Ah, to be young again. The memories of my youth come flowing back like a flash flood after a hard rain. Remember those "care-free" days of childhood?
The year is 1973. It took me three hours to get ready for school today. I had to blow-dry my hair poker-straight, and then set it with my Kindness instant hair setter. I was able to achieve that Farrah Fawcettishness! How cool is that! My makeup is that perfect balance of powder blue shadowed eyes and chalky pink lip-gloss! Oh my god, the hair and makeup never work on the SAME day! Cool, cool, cool! My white polyester body suit fits like a second skin and looks great on me (provided I don't exhale or eat all day) and really shows off the waaaaay cool pair of plush bottom elephant pants (with FIVE SNAPS, not three) that I babysat for two whole weeks to afford. My pants are exxxtra long and drag along the ground, so you can barely see my oh-so-cool pair of Converse tennis shoes that just peek out from under them. (So WHAT if no one else knows their genuine Converse. I KNOW, and that adds to my inner-coolness). Wow, I'm cool. I'm soooooooo cool. No-one looks as cool as I do this spring day in my Eighth grade year in middle school!
Bob Rizzo, (my first boyfriend EVER) is waiting for me at the bottom of the main staircase in the main hall. We will then walk down the hall TOGETHER on the way to our next class. I feel like Scarlet O'Hara as I begin my descent down the stairwell. My plan is to cascade effortlessly down the stairs while my feet barely touch each step. My COOL look and demeanor will impress Bob so much that he'll ask me to marry him the minute I join him on the first floor!
What I do not realize until that moment is that the circumference of my tennis shoes exactly matches the measurement of the opening of my pant-leg.
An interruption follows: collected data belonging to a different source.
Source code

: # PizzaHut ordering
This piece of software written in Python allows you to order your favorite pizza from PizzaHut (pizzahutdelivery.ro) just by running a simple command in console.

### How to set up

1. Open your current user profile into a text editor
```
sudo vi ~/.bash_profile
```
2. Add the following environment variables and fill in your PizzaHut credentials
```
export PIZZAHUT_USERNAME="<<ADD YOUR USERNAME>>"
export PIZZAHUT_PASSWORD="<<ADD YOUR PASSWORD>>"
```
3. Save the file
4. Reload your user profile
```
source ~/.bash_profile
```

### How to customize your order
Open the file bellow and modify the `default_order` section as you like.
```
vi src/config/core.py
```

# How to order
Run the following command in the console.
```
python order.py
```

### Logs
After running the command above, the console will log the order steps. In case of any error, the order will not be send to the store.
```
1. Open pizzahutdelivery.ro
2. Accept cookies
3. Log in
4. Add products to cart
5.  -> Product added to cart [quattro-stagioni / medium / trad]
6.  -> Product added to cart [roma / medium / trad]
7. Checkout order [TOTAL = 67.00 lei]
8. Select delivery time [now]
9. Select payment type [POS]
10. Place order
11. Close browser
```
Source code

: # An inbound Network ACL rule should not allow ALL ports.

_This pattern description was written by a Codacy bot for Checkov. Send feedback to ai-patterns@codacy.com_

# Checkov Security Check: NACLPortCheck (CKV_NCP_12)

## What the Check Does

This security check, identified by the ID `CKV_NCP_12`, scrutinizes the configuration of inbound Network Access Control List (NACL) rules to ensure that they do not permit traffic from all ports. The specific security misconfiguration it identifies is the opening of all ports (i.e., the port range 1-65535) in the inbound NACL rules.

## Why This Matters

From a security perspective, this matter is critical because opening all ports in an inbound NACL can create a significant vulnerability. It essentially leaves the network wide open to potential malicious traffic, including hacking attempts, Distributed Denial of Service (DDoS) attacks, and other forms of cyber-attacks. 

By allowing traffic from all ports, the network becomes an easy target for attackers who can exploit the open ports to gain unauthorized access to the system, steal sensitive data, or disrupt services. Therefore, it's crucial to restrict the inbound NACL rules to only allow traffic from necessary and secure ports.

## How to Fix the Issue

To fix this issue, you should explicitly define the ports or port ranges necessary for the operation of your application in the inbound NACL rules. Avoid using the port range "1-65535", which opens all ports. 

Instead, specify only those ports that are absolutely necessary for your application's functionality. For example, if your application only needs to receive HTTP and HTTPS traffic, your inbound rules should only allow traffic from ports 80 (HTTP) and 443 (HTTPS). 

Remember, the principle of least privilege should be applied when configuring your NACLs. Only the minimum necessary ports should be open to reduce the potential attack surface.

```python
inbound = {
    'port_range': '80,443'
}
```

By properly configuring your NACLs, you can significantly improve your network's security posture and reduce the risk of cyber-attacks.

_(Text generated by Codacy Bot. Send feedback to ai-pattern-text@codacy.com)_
What does this mean? It means that BOTH cool shoes get stuck within the extra-long legs of my cool pants simultaneously. It means that rather than "cascade", I "roll" down the entire flight of stairs, gaining momentum as I go, with my books and other students bouncing about me. I land squarely on my behind with a shocked and bewildered look on my face. My boyfriend is nowhere to be seen (it turns out Bob has run down the hall so that I won't see how hard he is laughing) and I struggle to my feet, pry my shoes free from my pants, and hobble off to my cooking class.
Ah, yes. Those "care-free" days of youth. Remember them? Yep. Neither do I.